Stephen King a publié plus de 50 romans et quelque 200 nouvelles, qui ont fait à ce jour l’objet de 42 adaptations pour le grand écran et 51 pour le petit. Se réclamant de Richard Matheson (Je suis une légende) et de Ray Bradbury (La Foire des ténèbres), il fait montre d’une imagination macabre illimitée et sait cristalliser les peurs contemporaines. Mais il tend à écrire gras. Ses livres sont souvent trop épais, les scènes d’action diluées à l’extrême.

On lui doit des chefs-d’œuvre (Charlie, Simetierre, Misery, 22/11/63…), ainsi que de pénibles pavés (Les Tommyknockers, Dreamcatcher, Dôme et, pis que tout, Docteur Sleep, la suite de Shining).
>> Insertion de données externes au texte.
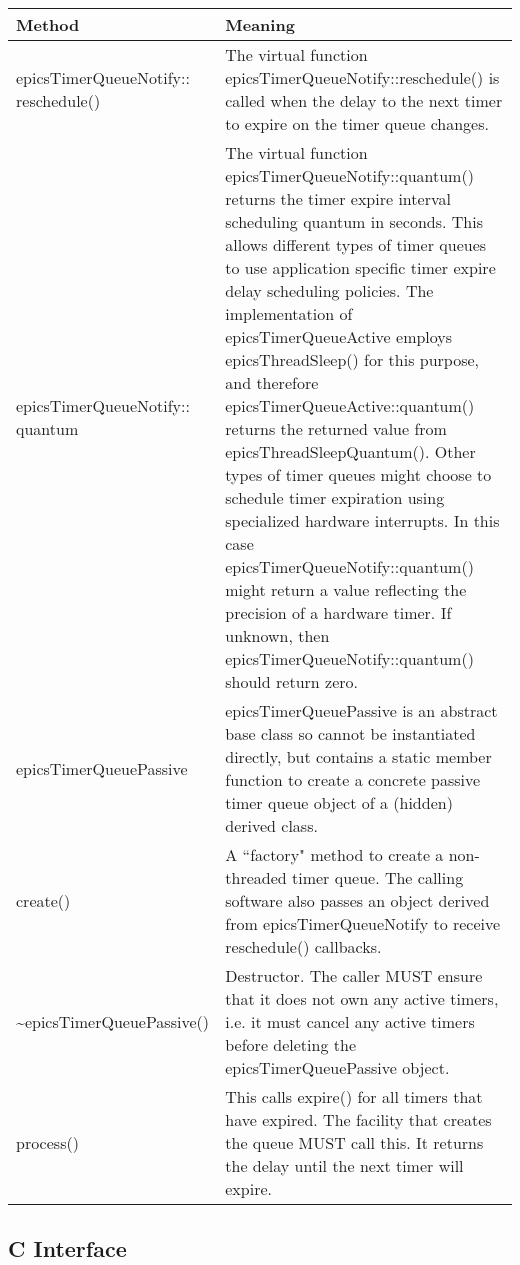 \begin{center}
\begin{longtable}{p{1.6in}p{4.9in}}
\textbf{Method} & \textbf{Meaning}\\
\hline
\index{epicsTimerQueueNotify}
epicsTimerQueueNotify:: reschedule() &
The virtual function epicsTimerQueueNotify::reschedule() is called when the delay to the next timer to expire on the timer queue changes.\\

epicsTimerQueueNotify:: quantum &
The virtual function epicsTimerQueueNotify::quantum() returns the timer expire interval scheduling quantum in seconds.
This allows different types of timer queues to use application specific timer expire delay scheduling policies.
The implementation of epicsTimerQueueActive employs epicsThreadSleep() for this purpose, and therefore epicsTimerQueueActive::quantum() returns the returned value from epicsThreadSleepQuantum().
Other types of timer queues might choose to schedule timer expiration using specialized hardware interrupts.
In this case epicsTimerQueueNotify::quantum() might return a value reflecting the precision of a hardware timer.
If unknown, then epicsTimerQueueNotify::quantum() should return zero.\\

\index{epicsTimerQueuePassive}
epicsTimerQueuePassive &
epicsTimerQueuePassive is an abstract base class so cannot be instantiated directly, but contains a static member function to create a concrete passive timer queue object of a (hidden) derived class.\\

create() &
A ``factory" method to create a non-threaded timer queue.
The calling software also passes an object derived from epicsTimerQueueNotify to receive reschedule() callbacks.\\

\~{}epicsTimerQueuePassive() &
Destructor.
The caller MUST ensure that it does not own any active timers, i.e. it must cancel any active timers before deleting the epicsTimerQueuePassive object.\\

process() &
This calls expire() for all timers that have expired.
The facility that creates the queue MUST call this.
It returns the delay until the next timer will expire.
\end{longtable}

\end{center}


\subsection{C Interface}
Ces hauts et ces bas se retrouvent au cinéma, les grands films alternant avec une flopée de navets effarants, le plus mauvais étant sans doute Maximum Overdrive, réalisé par Stephen King lui-même.

Publié en 1986, Ça marque un sommet, ne serait-ce que par son ampleur, deux volumes de 500 pages reconduisant les thèmes de prédilection du King de l’horreur. Il approfondit son analyse de l’enfance meurtrie, brouille l’identité des monstres réels (père abuseur) et symboliques (la peur du noir), enchevêtre le ça de la psychanalyse, soit l’ensemble des pulsions inconscientes, et l’alibi de l’alien.

L’action se situe à Derry. Cette ville imaginaire du Maine, l’Etat où se déroulent la plupart des romans de King, est l’épicentre du Mal dans sa géographie fictive. Le voyageur temporel de 22/11/63 y passe en 1958. «Quelque chose allait mal dans cette ville et je pense que je l’ai su dès le début», dit-il. Il y croise Beverly et Richie, deux des enfants de Ça.

Un jour pluvieux d’octobre, le petit Georgie est mis en pièces par un sadique. L’été suivant, son grand frère, Bill, et ses amis se lancent à la recherche de l’assassin. Ces gosses perdus improvisant une république à l’instar des naufragés de Sa Majesté des mouches, de William Golding, affrontent des apparitions terrifiantes que domine la figure de Grippe-Sou, un clown maléfique, «le pire rêve devenu vrai».

Dans les profondeurs putrides des égouts, ils finissent par coincer la source des crimes et des terreurs: un très ancien arachnide d’origine extraterrestre, une abomination de la famille des Grands Anciens de Lovecraft. Vingt-sept ans plus tard – c’est le cycle d’activité de la créature –, ils retournent à Derry pour la détruire définitivement. En 1990, une mini-série télévisée, Ça - Il revient toujours, est tirée du livre. Elle traumatise une génération de jeunes téléspectateurs et inscrit la figure du clown macabre dans l’inconscient collectif.

Et «Ça» revient

Branle-bas de combat dans le Kingdom: Ça revient devant la caméra d’Andy Muschietti (Mama). Né en 1973, le réalisateur argentin déplace l’intrigue des années 50 que King évoque si justement, aux années 80. Il modernise les différents visages de la peur, troquant momie, lépreux, loup-garou et ptéranodon contre un zombie de SDF ou le portrait d’une flûtiste cubiste. Il renonce à entremêler les deux temps d’action (1958-1985, 1988-2015) dans l’attente d’un second film – que l’immense succès de celui-ci aux Etats-Unis rend plausible.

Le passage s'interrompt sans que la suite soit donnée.